### Problem description
Please work out how many lines in the records below include the word "returns", and reply with that number only.

[Data records]
::::::::
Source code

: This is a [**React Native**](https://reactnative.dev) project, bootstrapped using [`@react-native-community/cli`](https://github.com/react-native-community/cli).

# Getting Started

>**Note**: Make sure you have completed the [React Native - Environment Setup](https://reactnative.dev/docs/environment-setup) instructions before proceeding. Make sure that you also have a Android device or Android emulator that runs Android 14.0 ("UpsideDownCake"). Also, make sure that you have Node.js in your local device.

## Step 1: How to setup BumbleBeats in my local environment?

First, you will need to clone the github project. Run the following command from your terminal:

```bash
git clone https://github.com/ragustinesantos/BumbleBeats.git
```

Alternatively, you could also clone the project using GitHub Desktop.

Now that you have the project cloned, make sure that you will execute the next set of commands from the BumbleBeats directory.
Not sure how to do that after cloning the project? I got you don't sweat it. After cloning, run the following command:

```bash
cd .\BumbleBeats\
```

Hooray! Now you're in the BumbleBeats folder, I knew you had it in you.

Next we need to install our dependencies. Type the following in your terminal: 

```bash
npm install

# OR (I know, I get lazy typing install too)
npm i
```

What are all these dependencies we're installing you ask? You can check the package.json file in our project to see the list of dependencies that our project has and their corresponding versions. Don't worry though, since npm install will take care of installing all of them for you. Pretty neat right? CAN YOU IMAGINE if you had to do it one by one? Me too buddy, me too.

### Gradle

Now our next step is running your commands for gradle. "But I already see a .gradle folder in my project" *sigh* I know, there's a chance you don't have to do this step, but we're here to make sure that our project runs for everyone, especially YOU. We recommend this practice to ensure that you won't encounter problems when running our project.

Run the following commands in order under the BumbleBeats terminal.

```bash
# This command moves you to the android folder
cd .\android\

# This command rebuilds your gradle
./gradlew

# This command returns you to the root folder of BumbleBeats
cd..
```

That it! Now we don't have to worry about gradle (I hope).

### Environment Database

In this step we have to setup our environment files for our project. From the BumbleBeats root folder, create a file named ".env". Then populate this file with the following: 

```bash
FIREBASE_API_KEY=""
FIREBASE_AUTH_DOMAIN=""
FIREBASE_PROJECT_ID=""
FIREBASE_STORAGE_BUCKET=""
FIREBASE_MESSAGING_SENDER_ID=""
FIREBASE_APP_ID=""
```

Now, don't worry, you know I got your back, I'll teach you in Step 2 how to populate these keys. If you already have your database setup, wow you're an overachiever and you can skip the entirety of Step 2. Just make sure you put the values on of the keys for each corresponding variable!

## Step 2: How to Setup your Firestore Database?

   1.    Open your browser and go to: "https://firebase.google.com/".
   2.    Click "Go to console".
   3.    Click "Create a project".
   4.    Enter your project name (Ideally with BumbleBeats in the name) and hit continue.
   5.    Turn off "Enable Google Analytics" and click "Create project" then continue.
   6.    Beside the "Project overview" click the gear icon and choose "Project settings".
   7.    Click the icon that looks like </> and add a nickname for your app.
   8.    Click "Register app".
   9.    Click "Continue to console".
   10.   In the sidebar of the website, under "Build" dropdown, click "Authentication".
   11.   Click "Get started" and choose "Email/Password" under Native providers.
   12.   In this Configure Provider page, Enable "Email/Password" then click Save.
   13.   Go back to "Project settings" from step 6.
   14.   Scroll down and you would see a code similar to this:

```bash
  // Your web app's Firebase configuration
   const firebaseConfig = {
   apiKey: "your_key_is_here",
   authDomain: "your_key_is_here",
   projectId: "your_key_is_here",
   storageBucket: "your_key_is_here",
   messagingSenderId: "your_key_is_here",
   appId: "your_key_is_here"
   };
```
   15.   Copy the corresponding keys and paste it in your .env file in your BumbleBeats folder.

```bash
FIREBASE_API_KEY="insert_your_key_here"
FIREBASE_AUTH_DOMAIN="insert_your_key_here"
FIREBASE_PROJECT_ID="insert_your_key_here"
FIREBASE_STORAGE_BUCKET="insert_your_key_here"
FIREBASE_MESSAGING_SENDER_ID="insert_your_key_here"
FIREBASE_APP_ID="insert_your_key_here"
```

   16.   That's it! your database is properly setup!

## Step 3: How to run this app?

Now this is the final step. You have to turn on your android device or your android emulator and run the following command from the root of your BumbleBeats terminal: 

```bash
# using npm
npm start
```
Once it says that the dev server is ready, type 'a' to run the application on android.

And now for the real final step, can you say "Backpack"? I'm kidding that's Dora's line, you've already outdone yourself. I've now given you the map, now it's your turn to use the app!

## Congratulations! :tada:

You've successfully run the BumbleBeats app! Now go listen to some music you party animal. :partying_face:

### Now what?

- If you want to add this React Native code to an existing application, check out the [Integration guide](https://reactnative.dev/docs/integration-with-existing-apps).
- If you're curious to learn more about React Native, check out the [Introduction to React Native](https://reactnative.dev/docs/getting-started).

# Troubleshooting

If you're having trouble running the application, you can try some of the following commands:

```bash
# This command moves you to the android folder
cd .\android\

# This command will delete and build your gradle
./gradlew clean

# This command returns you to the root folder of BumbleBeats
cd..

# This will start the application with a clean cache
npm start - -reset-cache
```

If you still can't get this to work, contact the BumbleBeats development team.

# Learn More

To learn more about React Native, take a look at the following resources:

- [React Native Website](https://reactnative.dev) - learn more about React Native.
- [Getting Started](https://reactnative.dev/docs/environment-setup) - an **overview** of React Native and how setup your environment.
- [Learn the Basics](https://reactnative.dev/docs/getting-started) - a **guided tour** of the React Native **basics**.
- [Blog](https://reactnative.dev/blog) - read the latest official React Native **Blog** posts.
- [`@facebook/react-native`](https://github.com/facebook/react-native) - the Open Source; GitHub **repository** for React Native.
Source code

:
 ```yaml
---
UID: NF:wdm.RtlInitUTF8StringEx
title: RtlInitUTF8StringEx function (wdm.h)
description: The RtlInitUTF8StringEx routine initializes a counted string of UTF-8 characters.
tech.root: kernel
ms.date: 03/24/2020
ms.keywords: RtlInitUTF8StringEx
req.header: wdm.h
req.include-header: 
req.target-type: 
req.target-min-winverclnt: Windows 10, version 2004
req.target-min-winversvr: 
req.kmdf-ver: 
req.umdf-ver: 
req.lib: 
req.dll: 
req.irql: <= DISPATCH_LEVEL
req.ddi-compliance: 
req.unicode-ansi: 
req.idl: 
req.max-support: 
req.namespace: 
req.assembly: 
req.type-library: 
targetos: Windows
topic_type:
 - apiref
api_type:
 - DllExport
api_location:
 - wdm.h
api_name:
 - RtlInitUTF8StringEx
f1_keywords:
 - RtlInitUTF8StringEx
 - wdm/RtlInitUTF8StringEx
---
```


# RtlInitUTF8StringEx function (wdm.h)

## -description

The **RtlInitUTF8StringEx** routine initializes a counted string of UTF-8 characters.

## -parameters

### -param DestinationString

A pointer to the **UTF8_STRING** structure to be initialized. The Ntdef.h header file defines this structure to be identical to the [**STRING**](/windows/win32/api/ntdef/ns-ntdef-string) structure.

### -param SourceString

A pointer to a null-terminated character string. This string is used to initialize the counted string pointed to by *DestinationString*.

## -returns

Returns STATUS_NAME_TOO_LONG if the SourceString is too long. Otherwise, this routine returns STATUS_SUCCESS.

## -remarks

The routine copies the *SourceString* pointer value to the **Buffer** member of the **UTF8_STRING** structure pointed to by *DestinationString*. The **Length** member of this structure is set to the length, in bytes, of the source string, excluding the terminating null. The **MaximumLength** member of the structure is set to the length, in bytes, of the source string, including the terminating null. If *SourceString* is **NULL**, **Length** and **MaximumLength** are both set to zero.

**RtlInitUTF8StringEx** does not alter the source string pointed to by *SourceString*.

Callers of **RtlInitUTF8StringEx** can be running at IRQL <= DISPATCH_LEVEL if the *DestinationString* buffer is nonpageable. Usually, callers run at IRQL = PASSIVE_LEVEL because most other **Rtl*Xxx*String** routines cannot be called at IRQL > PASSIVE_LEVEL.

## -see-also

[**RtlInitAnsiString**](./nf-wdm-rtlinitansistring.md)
::::::::
### Solved exercise
4